Former President Donald Trump surrendered Thursday evening and was booked at the Fulton County Jail in Atlanta. Trump faces 13 felony counts in Georgia related to efforts to overturn the state’s 2020 election result.
Trump’s appearance in Georgia comes a day after the first Republican primary debate, which he skipped. Trump is currently the party’s front-runner for the 2024 presidential nomination.
Trump was released on a $200,000 bond shortly after being processed.
The 18 other defendants in Fulton County District Attorney Fani Willis’ wide-reaching criminal case have until Friday at noon to turn themselves in for booking.
Many have already surrendered, including Trump’s former chief of staff, Mark Meadows, and Trump’s former lawyers, John Eastman, Rudy Giuliani and Sidney Powell. The sheriff’s office is making mugshots available to the media each afternoon.
“It doesn’t matter your status,” Fulton County Sheriff Pat Labat recently told reporters. “We will have a mugshot ready for you.”
In Fulton County, a booking appearance is separate from an arraignment, where a defendant issues a plea on their charges.
For most of the case’s 19 defendants, bond terms will have been negotiated in advance so they don’t have to spend long in jail awaiting a hearing, says Bob Rubin, a criminal defense attorney in Decatur, Georgia. A few defendants have surrendered in the middle of the night to avoid long processing times.
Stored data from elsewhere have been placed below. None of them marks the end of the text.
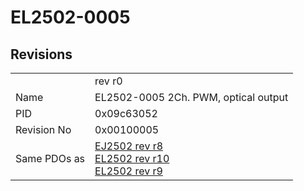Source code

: # EL2502-0005

## Revisions
<table>
<tr>
<td></td>
<td>rev r0</td>
</tr>
<tr>
<td>Name</td>
<td>EL2502-0005 2Ch. PWM, optical output</td>
</tr>
<tr>
<td>PID</td>
<td>0x09c63052</td>
</tr>
<tr>
<td>Revision No</td>
<td>0x00100005</td>
</tr>
<tr>
<td>Same PDOs as</td>
<td><a href="EJ2502.md">EJ2502 rev r8</a><br/><a href="EL2502.md">EL2502 rev r10</a><br/><a href="EL2502.md">EL2502 rev r9</a></td>
</tr>
</table>
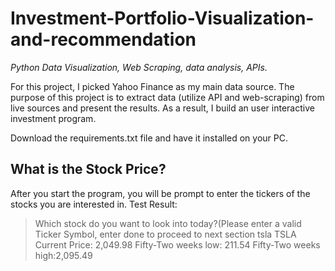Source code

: # Investment-Portfolio-Visualization-and-recommendation
*Python*
*Data Visualization, Web Scraping, data analysis, APIs.*


For this project, I picked Yahoo Finance as my main data source. The purpose of this project is to extract data (utilize API and web-scraping) from live sources and present the results. As a result, I build an user interactive investment program. 

Download the requirements.txt file and have it installed on your PC.

## What is the Stock Price? 
After you start the program, you will be prompt to enter the tickers of the stocks you are interested in. 
Test Result:
> Which stock do you want to look into today?(Please enter a valid Ticker Symbol, enter done to proceed to next section
> tsla
> TSLA Current Price: 2,049.98 Fifty-Two weeks low: 211.54  Fifty-Two weeks high:2,095.49






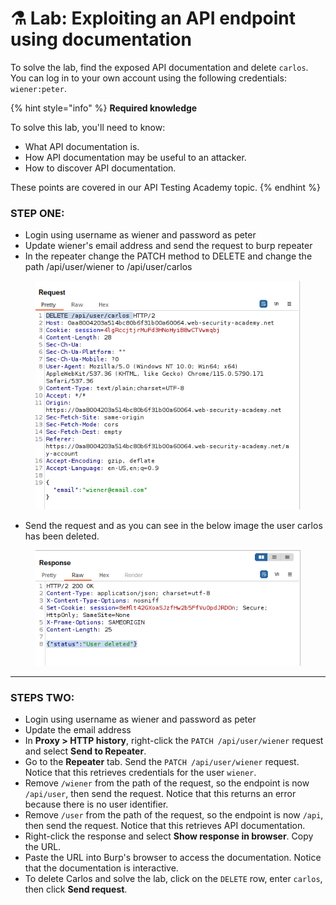 # ⚗ Lab: Exploiting an API endpoint using documentation

To solve the lab, find the exposed API documentation and delete `carlos`. You can log in to your own account using the following credentials: `wiener:peter`.

{% hint style="info" %}
**Required knowledge**

To solve this lab, you'll need to know:

* What API documentation is.
* How API documentation may be useful to an attacker.
* How to discover API documentation.

These points are covered in our API Testing Academy topic.
{% endhint %}

### STEP ONE:

* Login using username as wiener and password as peter
* Update wiener's email address and send the request to burp repeater
* In the repeater change the PATCH method to DELETE and change the path /api/user/wiener to /api/user/carlos

<figure><img src="../../../.gitbook/assets/image (65).png" alt=""><figcaption></figcaption></figure>

* Send the request and as you can see in the below image the user carlos has been deleted.

<figure><img src="../../../.gitbook/assets/image (66).png" alt=""><figcaption></figcaption></figure>



***

### STEPS TWO:

* Login using username as wiener and password as peter
* Update the email address
* In **Proxy > HTTP history**, right-click the `PATCH /api/user/wiener` request and select **Send to Repeater**.
* Go to the **Repeater** tab. Send the `PATCH /api/user/wiener` request. Notice that this retrieves credentials for the user `wiener`.
* Remove `/wiener` from the path of the request, so the endpoint is now `/api/user`, then send the request. Notice that this returns an error because there is no user identifier.
* Remove `/user` from the path of the request, so the endpoint is now `/api`, then send the request. Notice that this retrieves API documentation.
* Right-click the response and select **Show response in browser**. Copy the URL.
* Paste the URL into Burp's browser to access the documentation. Notice that the documentation is interactive.
* To delete Carlos and solve the lab, click on the `DELETE` row, enter `carlos`, then click **Send request**.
On Monday, a judge signed off on an agreement between prosecutors and Trump’s lawyers to set bond at $200,000. Bond has ranged between $10,000 and $200,000, depending on the defendant’s charges.
Rubin says bond conditions consider factors like a defendant’s flight risk, danger to the community, and the likelihood of intimidating witnesses or committing another felony.
Trump’s bond agreement requires that he refrain from intimidating co-defendants or witnesses, including through social media. He is not allowed to communicate with any co-defendants about the facts of the case except through his lawyer.
“Despite saying they’re going to treat them the same as everybody else, they’re going to make sure no one’s going to get hurt in this jail,” Rubin says. “It would look really bad, so I’m sure the sheriff’s office is going to make every effort to segregate them from other inmates who may be dangerous.”
Trump’s summer of scandal began in New York, where Manhattan District Attorney Alvin Bragg charged him with campaign finance violations, claiming the former president made hush-money payments to a porn star and Playboy bunny to bury their stories of having had affairs with him.
He was then hit with federal charges of illegally withholding classified documents at his Florida mansion after leaving office and for illegally working to disrupt the formal counting of the votes in Congress that confirmed his loss in the 2020 election.
But it took until Trump’s fourth indictment on state charges in Georgia, alleging that he and 18 others conspired to illegally overturn the 2020 election in which he narrowly lost the state to Biden, for a mugshot to formally appear.